** WHAT THE TASK REQUIRES **
Across the entries, how many lines have the string "localhost" in them? Reply with only a number.

[Document images with source code]
┄┄┄┄┄┄
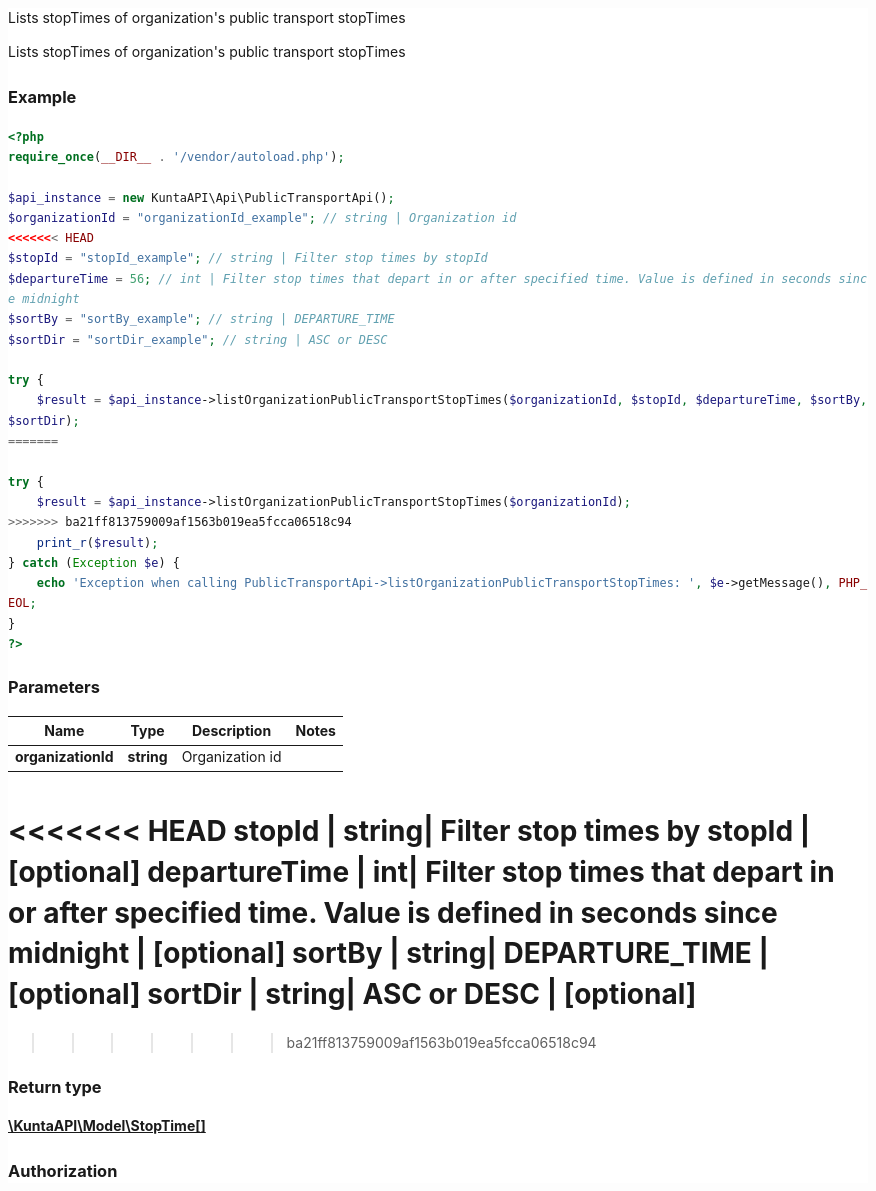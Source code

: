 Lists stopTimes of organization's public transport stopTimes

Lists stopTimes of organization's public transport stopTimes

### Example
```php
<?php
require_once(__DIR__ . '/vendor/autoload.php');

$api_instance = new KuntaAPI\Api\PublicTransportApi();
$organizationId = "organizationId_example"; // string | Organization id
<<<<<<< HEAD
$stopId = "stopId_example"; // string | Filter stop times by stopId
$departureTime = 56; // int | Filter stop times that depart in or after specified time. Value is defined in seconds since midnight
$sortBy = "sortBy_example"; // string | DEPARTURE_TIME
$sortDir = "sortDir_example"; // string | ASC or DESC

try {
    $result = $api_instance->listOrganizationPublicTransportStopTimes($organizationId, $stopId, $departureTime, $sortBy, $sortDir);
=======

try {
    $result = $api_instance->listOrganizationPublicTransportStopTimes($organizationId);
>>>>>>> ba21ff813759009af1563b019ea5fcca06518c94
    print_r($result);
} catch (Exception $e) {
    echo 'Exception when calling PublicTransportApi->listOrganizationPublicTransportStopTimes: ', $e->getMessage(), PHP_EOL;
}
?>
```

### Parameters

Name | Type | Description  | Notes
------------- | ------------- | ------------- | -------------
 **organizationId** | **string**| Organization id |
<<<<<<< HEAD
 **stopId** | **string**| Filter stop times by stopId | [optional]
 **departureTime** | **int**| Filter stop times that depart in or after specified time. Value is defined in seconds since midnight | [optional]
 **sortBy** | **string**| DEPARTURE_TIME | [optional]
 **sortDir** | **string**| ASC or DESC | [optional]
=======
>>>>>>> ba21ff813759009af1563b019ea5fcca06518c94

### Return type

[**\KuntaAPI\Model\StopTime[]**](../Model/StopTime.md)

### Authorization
┄┄┄┄┄┄
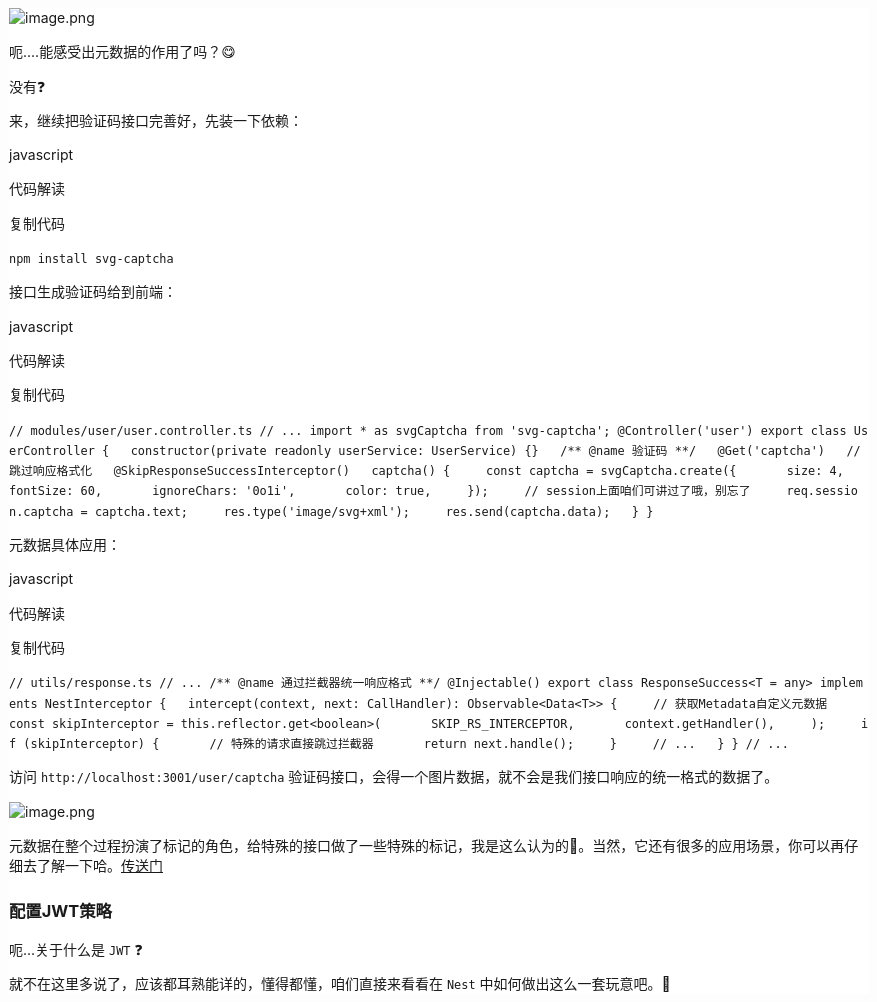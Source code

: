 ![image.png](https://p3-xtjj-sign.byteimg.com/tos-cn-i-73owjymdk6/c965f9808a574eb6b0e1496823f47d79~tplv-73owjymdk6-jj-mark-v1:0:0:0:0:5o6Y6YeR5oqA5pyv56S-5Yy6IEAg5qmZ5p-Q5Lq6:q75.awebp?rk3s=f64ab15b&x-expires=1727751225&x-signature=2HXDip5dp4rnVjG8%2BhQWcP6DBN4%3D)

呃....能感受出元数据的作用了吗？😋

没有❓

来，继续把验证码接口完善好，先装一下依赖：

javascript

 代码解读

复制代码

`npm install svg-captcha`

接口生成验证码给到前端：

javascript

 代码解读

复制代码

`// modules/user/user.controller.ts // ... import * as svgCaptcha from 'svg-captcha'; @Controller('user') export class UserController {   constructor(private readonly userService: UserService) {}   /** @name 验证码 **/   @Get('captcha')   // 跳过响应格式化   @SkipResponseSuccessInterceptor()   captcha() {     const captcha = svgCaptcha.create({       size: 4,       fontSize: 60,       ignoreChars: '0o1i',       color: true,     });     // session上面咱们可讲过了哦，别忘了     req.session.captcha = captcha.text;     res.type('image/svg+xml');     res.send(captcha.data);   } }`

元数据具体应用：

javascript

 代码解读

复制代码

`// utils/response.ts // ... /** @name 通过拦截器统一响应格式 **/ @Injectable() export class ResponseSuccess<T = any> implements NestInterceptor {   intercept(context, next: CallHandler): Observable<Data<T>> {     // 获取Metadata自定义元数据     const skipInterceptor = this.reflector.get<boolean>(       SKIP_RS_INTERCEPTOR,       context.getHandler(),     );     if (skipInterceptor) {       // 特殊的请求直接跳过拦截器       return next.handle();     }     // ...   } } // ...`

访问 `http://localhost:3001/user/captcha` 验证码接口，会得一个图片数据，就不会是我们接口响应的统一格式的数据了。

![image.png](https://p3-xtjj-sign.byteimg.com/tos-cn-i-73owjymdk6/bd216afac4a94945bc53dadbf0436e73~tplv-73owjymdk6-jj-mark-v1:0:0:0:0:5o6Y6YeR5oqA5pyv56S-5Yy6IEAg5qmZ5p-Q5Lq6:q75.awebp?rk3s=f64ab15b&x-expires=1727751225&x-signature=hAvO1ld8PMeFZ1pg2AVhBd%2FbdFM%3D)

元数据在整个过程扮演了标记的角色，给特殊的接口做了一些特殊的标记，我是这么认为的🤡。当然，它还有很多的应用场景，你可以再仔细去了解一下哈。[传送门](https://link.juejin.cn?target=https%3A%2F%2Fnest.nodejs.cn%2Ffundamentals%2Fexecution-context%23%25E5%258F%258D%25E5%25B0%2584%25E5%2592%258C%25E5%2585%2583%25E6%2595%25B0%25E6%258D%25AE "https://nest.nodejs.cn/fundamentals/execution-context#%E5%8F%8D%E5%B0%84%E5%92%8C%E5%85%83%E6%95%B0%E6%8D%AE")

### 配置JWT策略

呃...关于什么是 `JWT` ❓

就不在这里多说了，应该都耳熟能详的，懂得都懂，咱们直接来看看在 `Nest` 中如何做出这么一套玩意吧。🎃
┄┄┄┄┄┄
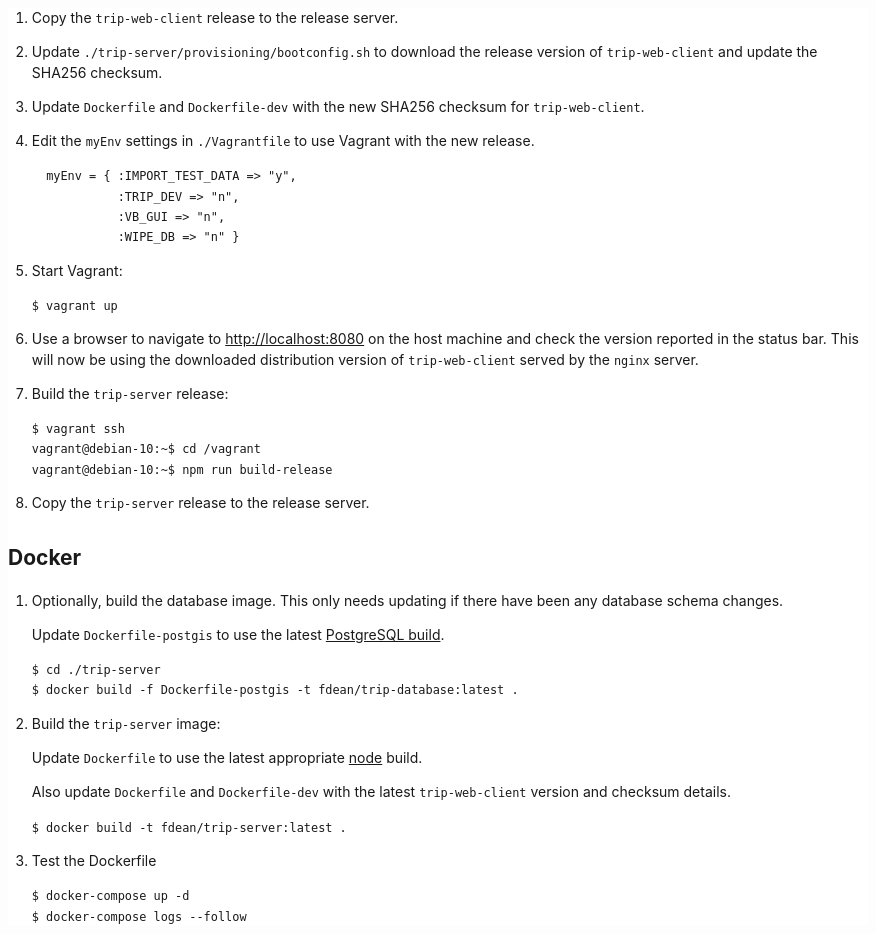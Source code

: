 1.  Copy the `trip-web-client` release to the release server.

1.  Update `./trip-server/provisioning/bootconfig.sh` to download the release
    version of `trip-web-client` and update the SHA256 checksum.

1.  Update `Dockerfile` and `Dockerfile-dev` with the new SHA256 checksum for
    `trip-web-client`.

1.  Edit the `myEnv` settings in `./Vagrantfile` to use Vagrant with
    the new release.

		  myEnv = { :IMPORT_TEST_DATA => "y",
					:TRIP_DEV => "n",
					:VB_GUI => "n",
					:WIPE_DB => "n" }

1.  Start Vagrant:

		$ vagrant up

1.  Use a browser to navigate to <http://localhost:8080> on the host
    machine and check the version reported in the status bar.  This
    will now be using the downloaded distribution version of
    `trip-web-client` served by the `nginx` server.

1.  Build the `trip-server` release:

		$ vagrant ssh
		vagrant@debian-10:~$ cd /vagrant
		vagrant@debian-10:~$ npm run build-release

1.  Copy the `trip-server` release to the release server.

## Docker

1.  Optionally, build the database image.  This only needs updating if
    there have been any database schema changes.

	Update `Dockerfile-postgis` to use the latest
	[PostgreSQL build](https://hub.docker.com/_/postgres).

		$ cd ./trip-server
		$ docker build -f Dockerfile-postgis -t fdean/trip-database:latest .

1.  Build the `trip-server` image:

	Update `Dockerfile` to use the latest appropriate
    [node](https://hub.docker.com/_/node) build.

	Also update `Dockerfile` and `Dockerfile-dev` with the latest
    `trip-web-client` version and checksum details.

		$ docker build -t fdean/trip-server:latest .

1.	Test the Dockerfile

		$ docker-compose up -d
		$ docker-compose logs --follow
┄┄┄┄┄┄
** ANSWER TO THE EXERCISE **
2